É natural que os municípios mais populosos sejam os que agregam o maior número de indicadores, já que são eles os que mais necessitam dessas políticas públicas para sua gestão no dia a dia. Quando se trata da capacidade de resposta a emergências climáticas, porém, são poucos os municípios que estão devidamente preparados — esse foi o tema com a pior avaliação em geral no Estado. Os indicadores nesse quesito incluem políticas de prevenção a enchentes e deslizamentos, existência de uma Defesa Civil, mapeamento e prevenção da ocupação de áreas de risco.

“Não é à toa que quando os extremos climáticos acontecem os resultados nos municípios são devastadores”, avalia Gabriela. “Quando você olha para essa capacidade de resposta a riscos climáticos específicos, ela ainda é muito fraca. Isso nos chamou a atenção.” A maioria dos municípios possui apenas a Defesa Civil, e nada mais.

As projeções para o Sudeste brasileiro preveem aumento da ocorrência de extremos climáticos nos próximos anos e décadas, principalmente relacionados à precipitação, com maior ocorrência de tempestades, o que aumenta significativamente o risco de enchentes e deslizamentos — daí a necessidade de políticas voltadas para o planejamento urbano de habitação e transportes, por exemplo.

Uma ressalva importante é que o estudo não mediu a efetividade nem o grau de implementação das políticas públicas ou dos serviços públicos associados a elas, apenas a existência ou não dessas políticas. Ainda assim, a expectativa é que o índice possa ser aperfeiçoado com o tempo e que os resultados ajudem os gestores municipais a enxergar pontos fracos que precisam ser melhorados frente ao agravamento das mudanças climáticas. Gabriela espera que o estudo auxilie também na compreensão do caráter transversal do tema, já que muitos gestores podem não enxergar, a princípio, a conexão que esses diferentes temas — habitação, mobilidade, agricultura, meio ambiente — têm com sua capacidade de adaptação às mudanças climáticas.

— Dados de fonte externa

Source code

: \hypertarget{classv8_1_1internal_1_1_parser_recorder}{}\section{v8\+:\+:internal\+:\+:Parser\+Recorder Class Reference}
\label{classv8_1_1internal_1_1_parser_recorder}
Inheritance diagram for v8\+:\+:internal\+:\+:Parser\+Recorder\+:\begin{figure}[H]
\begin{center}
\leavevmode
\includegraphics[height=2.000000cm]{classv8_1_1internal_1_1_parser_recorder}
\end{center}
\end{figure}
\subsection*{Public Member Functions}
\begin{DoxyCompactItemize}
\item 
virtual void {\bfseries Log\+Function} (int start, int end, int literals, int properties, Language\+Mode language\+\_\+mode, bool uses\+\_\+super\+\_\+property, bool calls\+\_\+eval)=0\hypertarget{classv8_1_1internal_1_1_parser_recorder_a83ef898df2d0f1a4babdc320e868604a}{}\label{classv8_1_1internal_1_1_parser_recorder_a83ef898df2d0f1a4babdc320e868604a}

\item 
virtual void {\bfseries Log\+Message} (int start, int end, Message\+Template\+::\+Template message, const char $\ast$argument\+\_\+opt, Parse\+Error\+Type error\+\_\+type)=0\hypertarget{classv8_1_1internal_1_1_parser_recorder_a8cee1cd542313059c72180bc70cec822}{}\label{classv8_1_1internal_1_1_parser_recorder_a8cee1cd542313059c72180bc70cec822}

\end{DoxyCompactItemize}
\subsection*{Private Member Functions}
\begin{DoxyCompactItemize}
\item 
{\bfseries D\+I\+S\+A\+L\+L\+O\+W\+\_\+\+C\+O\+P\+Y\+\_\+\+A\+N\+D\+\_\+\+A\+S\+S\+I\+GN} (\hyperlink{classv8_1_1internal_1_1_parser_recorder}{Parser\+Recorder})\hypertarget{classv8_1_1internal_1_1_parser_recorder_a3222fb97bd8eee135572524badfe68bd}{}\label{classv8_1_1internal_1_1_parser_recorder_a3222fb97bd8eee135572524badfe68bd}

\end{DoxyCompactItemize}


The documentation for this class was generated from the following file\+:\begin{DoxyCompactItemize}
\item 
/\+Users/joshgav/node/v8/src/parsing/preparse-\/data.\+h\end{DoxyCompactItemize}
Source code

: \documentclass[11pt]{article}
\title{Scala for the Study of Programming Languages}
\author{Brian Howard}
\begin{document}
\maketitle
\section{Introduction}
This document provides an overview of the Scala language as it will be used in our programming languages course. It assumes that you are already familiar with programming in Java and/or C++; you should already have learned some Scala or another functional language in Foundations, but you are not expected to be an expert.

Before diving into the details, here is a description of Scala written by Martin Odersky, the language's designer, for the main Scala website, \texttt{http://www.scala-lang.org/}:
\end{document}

“A realidade brasileira demanda que, dada a recorrência de eventos extremos, os municípios estejam cada vez mais estruturados para promover ações adaptativas, que demandam não apenas investimentos em tecnologia e infraestrutura, mas também o fortalecimento de ações intersetoriais e transversais que considerem a importância do protagonismo dos cidadãos nos processos decisórios, levando em conta as assimetrias sociais e populações vulneráveis nas nossas cidades”, diz o professor Pedro Jacobi, do Instituto de Energia e Ambiente (IEE) da USP e coordenador do projeto temático Governança Ambiental da Macrometrópole Paulista face às Mudanças Climáticas, da Fundação de Amparo à Pesquisa do Estado de São Paulo (Fapesp), que não participou desse estudo específico, mas acaba de lançar um livro sobre o tema, focado na macrometrópole paulistana. “A aplicação dos dados só se torna viável associando, de um lado, a sua disponibilidade e, de outro, a efetiva implementação de agendas adaptativas nas cidades.”